Radonic restera sur place, accompagnant la déréliction de son cinéma, finalement boudé au profit de la télévision ; Bohr fera carrière de cinéaste à Hollywood. Après des années d’abandon, la mythique salle de Porvenir a été restaurée par les soins du petit-neveu de Radonic, mais demeure comme le témoignage poignant d’un cinéma abandonné au bout du monde.

Le contraste avec les grandes salles que sont le Lucerna de Prague et le Byrd de Richmond est frappant. La salle américaine est construite en 1928, entre le moment où le cinéma muet devient parlant, en 1927, et la crise de 1929. Elle est somptueuse, de style rococo, richement décorée de scènes mythologiques grecques et ornée d’un lustre de deux tonnes et demie en cristal de Tchécoslovaquie. Et elle abrite un grand orgue de cinéma Wurlitzer, qui remonte de la fosse d’orchestre, devant le rideau de scène, et joue les airs à la mode avant la projection et à l’entracte. Il sert aussi à accompagner les films muets de Méliès, dont le Byrd continue de se faire une spécialité.

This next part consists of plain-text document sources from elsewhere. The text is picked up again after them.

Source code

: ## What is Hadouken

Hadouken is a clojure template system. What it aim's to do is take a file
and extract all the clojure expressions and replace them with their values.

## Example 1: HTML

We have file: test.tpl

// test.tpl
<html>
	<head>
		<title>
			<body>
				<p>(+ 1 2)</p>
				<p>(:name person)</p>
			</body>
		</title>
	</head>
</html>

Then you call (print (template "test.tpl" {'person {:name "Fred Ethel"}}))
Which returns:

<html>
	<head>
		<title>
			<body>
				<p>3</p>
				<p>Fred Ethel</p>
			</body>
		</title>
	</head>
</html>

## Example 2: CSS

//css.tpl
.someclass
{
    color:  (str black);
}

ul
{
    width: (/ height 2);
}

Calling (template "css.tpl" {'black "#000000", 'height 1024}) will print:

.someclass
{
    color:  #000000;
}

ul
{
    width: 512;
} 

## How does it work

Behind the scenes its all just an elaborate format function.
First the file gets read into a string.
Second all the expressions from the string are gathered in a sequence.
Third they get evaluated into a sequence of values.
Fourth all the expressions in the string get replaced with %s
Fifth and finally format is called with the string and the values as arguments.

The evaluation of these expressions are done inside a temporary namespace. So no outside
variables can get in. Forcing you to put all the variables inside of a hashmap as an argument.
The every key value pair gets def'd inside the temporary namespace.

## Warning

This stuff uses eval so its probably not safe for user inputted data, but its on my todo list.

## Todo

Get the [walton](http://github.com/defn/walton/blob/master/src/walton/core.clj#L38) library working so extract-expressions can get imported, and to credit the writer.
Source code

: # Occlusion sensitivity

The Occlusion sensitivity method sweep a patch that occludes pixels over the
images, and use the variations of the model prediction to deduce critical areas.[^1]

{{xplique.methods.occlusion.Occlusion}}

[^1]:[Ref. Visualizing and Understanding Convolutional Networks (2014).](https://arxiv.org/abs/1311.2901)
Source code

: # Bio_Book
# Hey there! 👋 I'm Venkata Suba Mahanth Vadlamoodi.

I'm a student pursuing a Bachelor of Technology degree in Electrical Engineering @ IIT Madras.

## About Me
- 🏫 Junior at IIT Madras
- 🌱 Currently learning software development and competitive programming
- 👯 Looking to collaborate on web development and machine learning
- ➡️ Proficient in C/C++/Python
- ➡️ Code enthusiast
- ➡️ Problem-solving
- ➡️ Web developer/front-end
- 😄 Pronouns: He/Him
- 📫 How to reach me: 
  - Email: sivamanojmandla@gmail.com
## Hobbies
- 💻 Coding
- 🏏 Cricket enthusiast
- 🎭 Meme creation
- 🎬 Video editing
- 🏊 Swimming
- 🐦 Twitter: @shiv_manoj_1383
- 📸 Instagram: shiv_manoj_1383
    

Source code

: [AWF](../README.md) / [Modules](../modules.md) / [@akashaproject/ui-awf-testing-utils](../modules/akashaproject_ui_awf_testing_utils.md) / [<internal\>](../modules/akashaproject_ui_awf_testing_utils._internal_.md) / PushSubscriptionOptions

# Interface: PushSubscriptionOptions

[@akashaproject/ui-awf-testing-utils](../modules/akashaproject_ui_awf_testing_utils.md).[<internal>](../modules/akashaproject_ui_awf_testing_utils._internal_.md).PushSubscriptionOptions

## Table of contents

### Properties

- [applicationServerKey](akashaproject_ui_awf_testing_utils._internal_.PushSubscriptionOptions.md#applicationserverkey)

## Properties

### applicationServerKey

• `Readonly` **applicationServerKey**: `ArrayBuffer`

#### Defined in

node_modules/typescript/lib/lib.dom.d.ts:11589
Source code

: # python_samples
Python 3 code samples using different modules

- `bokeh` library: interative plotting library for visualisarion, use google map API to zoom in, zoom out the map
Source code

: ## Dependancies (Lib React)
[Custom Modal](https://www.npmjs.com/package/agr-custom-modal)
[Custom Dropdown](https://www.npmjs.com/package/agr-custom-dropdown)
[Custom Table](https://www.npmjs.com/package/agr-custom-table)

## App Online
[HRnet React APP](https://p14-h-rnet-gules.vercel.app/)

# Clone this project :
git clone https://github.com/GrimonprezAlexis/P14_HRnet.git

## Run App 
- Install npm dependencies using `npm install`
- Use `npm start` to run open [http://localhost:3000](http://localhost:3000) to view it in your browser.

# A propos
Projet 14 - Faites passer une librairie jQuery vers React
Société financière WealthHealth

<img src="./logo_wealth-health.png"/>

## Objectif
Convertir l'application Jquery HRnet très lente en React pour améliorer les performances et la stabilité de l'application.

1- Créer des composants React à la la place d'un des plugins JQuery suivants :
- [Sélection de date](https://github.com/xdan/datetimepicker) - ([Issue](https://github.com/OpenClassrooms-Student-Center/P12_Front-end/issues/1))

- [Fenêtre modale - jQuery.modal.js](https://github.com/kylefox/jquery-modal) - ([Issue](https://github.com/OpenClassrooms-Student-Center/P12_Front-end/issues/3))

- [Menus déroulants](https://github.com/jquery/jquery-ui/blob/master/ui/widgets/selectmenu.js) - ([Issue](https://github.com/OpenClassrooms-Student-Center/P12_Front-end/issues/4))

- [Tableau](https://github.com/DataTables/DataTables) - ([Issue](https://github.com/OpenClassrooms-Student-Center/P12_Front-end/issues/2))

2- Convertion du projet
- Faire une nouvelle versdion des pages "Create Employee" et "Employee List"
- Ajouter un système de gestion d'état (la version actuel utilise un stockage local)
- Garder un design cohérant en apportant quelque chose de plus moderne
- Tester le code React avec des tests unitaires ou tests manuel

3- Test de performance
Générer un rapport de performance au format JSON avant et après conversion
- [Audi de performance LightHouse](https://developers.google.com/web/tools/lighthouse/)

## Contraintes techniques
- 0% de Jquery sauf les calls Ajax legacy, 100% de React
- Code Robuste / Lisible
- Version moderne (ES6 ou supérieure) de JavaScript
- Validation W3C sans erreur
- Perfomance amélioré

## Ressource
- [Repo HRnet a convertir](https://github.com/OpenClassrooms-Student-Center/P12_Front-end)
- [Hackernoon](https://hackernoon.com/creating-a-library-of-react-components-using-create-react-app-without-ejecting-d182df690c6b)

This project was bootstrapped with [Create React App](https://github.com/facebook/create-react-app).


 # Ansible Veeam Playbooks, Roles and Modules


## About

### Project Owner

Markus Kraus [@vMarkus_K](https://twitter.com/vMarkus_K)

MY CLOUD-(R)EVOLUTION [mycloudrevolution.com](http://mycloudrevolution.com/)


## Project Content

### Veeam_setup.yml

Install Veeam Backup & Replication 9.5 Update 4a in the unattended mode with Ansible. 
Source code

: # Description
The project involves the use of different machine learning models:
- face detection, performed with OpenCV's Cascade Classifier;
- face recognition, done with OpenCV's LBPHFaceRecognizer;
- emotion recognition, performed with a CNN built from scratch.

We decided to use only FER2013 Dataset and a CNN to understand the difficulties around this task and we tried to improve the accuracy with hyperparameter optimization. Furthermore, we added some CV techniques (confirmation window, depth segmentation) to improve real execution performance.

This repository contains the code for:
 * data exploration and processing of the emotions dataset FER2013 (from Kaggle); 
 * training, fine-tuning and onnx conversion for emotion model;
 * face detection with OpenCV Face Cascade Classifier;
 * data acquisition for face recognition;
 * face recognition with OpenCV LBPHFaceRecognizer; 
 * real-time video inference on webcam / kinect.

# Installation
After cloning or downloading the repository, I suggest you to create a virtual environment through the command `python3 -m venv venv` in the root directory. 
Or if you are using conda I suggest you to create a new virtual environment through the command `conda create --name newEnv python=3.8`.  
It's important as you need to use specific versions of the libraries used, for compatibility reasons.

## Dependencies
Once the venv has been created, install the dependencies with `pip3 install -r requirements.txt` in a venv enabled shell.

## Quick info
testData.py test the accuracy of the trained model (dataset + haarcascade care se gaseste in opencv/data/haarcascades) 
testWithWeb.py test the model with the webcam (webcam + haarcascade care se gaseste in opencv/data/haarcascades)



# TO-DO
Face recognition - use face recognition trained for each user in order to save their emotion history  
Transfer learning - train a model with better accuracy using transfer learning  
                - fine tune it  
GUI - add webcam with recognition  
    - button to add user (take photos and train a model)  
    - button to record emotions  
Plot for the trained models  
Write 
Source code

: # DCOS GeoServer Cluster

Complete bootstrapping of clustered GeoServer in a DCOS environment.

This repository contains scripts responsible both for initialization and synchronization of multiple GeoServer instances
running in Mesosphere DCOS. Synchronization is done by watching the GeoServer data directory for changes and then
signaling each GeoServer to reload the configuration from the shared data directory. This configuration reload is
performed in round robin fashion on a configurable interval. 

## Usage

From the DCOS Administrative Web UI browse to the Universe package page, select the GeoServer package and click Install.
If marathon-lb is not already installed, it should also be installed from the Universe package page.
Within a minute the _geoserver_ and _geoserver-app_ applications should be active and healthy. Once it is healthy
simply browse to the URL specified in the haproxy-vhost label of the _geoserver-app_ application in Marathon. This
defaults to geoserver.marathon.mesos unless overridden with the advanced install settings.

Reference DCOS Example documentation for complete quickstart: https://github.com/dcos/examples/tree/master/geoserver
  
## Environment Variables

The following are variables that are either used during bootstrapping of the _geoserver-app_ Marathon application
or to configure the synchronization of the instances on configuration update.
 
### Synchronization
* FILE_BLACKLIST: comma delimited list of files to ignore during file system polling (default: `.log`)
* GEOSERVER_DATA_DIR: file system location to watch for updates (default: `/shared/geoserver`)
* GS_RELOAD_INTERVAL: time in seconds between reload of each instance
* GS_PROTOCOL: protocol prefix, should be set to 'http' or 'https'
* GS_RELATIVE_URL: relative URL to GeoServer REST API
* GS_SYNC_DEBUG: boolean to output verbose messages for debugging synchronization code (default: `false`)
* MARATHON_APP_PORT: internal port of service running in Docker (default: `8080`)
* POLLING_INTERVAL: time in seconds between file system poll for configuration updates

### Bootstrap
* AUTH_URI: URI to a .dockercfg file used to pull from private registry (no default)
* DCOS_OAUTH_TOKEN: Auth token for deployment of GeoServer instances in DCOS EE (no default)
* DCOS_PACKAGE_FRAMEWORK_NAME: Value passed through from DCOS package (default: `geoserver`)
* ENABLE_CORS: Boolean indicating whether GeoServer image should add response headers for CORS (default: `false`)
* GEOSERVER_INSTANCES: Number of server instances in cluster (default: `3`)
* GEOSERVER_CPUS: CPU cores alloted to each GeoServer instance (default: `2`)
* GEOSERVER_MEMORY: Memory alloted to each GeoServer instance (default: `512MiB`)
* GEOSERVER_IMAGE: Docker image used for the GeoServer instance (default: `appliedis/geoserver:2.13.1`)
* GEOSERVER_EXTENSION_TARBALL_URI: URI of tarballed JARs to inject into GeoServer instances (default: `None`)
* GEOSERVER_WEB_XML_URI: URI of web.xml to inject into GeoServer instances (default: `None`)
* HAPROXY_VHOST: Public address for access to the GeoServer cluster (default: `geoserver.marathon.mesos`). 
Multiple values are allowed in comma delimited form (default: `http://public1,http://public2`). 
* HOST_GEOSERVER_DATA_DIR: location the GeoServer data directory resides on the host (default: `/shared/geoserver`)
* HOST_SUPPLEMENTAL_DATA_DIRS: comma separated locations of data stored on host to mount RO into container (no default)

La salle du Lucerna, à Prague (République tchèque). | DR

Mais contrairement aux Chiliens de Porvenir, les habitants de Richmond ont tout fait pour préserver leur cinéma, qui continue d’afficher des films muets (donnés avec narrateur et accompagnement d’orgue) et accueille un festival annuel de films français.

Il sert même, le dimanche, de lieu de culte. Et comme le dit un pasteur évangéliste : « Nous sommes probablement la seule église au monde à avoir des peintures de femmes nues sur les murs… »

« Cinémas mythiques », de Joël Farges, Jean Achache et Maria Douza (Fr., 2015, 4 × 52 min). Le samedi sur Ciné+ Classic à 19 h 50. Le Cinéma du bout du monde (le 4 juin); Le Byrd de Richmond (le 11 juin); Le Lucerna de Prague (le 18 juin) ; Le Thyssion d’Athènes (le 25 juin).